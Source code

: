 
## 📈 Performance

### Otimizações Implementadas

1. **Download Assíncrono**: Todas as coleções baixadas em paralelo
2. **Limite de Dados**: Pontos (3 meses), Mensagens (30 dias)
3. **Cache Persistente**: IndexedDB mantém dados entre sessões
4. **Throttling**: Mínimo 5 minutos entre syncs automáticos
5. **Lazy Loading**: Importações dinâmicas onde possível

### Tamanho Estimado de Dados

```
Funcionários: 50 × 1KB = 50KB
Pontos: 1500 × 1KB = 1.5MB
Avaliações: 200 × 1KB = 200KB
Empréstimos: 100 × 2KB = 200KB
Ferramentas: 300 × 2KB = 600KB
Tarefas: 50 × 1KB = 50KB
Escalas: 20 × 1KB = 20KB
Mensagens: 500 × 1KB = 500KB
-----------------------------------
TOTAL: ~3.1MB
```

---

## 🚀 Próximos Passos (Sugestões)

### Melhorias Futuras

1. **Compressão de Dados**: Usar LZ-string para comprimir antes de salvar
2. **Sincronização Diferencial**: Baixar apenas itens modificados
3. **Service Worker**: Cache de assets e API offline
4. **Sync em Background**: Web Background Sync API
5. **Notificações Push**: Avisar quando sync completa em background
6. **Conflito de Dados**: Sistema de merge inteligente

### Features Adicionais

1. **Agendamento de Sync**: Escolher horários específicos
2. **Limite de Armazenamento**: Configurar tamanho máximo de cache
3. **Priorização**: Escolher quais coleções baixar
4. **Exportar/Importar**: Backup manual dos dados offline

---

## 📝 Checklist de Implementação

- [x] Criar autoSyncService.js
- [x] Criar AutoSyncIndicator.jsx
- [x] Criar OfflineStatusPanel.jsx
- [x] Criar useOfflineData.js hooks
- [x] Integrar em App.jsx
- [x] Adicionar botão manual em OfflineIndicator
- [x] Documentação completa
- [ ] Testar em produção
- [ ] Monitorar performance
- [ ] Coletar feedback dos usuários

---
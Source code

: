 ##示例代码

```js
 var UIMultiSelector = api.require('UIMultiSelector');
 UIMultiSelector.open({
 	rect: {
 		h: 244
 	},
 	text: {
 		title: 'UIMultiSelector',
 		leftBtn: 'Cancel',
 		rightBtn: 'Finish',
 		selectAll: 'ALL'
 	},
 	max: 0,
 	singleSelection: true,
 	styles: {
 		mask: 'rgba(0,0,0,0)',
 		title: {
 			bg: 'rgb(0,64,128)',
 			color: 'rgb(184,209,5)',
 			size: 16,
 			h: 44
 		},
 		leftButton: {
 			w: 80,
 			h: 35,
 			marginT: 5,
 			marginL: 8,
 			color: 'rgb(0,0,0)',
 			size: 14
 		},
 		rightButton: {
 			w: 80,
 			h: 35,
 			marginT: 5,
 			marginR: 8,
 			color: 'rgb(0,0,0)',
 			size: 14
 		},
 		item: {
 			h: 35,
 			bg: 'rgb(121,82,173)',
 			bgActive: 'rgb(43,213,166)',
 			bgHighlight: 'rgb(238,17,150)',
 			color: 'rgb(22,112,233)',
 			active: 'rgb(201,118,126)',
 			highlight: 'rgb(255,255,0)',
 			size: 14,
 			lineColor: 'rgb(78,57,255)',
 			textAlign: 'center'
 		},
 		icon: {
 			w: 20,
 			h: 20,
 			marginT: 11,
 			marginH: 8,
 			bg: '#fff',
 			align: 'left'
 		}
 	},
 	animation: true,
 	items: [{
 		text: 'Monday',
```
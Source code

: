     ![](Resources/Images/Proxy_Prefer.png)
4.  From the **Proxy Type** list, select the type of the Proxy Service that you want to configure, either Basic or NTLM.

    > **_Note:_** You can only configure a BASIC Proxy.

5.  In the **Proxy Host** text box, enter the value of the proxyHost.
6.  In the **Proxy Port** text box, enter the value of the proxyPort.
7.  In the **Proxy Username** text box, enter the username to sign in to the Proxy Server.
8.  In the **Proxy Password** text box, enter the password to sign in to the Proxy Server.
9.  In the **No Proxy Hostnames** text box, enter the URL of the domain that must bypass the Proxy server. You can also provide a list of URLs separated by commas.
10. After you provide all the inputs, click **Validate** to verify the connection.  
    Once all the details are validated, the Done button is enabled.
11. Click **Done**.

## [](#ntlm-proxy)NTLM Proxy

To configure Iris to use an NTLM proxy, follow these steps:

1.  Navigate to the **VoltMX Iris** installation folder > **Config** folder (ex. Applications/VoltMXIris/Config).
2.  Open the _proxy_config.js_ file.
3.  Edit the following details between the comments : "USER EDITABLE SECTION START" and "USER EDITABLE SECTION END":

WORK INSTRUCTIONS:
Would you set down, word for word, the lines from the opening of the entries above through the line with "### Features Adicionais", both included, and no others?

FINISHED EXERCISE:
Source code

: 
## 📈 Performance

### Otimizações Implementadas

1. **Download Assíncrono**: Todas as coleções baixadas em paralelo
2. **Limite de Dados**: Pontos (3 meses), Mensagens (30 dias)
3. **Cache Persistente**: IndexedDB mantém dados entre sessões
4. **Throttling**: Mínimo 5 minutos entre syncs automáticos
5. **Lazy Loading**: Importações dinâmicas onde possível

### Tamanho Estimado de Dados

```
Funcionários: 50 × 1KB = 50KB
Pontos: 1500 × 1KB = 1.5MB
Avaliações: 200 × 1KB = 200KB
Empréstimos: 100 × 2KB = 200KB
Ferramentas: 300 × 2KB = 600KB
Tarefas: 50 × 1KB = 50KB
Escalas: 20 × 1KB = 20KB
Mensagens: 500 × 1KB = 500KB
-----------------------------------
TOTAL: ~3.1MB
```

---

## 🚀 Próximos Passos (Sugestões)

### Melhorias Futuras

1. **Compressão de Dados**: Usar LZ-string para comprimir antes de salvar
2. **Sincronização Diferencial**: Baixar apenas itens modificados
3. **Service Worker**: Cache de assets e API offline
4. **Sync em Background**: Web Background Sync API
5. **Notificações Push**: Avisar quando sync completa em background
6. **Conflito de Dados**: Sistema de merge inteligente

### Features Adicionais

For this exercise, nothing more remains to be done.